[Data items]
⟨

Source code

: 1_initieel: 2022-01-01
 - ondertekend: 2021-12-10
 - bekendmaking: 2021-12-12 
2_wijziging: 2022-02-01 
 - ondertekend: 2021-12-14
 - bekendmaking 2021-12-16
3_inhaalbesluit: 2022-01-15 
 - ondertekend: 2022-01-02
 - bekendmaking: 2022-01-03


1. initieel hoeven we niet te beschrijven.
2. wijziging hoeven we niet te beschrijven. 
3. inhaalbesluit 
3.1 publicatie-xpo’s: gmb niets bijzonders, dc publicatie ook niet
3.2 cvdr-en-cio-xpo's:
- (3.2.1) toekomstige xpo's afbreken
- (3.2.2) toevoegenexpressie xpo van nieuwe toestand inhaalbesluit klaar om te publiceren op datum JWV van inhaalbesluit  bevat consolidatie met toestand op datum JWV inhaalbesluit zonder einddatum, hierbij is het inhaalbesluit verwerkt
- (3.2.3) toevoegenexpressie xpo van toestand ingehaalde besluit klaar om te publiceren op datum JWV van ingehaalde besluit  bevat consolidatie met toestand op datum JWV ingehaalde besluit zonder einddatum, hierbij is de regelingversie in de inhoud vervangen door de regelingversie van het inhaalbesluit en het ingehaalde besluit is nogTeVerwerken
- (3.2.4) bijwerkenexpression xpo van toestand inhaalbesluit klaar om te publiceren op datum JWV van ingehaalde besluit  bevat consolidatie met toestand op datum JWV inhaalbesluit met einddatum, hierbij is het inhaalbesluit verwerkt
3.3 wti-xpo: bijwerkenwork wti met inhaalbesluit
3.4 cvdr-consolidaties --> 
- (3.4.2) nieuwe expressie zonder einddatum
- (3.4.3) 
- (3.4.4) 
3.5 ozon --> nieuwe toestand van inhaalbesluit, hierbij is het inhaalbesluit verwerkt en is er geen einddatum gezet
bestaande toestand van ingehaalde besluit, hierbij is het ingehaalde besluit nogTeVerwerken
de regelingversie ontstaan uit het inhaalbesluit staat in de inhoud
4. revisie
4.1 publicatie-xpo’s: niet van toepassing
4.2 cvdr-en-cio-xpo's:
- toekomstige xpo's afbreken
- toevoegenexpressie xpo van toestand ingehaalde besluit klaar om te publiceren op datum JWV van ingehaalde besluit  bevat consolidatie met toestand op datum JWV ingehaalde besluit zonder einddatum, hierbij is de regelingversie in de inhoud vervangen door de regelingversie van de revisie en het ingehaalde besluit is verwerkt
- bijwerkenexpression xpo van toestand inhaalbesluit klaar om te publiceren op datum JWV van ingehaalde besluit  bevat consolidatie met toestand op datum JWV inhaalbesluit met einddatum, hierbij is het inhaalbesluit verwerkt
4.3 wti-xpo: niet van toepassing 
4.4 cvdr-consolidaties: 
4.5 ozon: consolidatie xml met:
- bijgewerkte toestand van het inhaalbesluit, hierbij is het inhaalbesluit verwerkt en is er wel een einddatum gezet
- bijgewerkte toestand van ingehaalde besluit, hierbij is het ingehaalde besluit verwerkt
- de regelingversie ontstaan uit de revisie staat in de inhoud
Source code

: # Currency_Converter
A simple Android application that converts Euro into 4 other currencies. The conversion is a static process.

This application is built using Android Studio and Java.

⟩

■ What the task asks ■
Lines holding the string "publicatie" must be copied out of the entries above.

■ Output for this task ■
3.1 publicatie-xpo’s: gmb niets bijzonders, dc publicatie ook niet
4.1 publicatie-xpo’s: niet van toepassing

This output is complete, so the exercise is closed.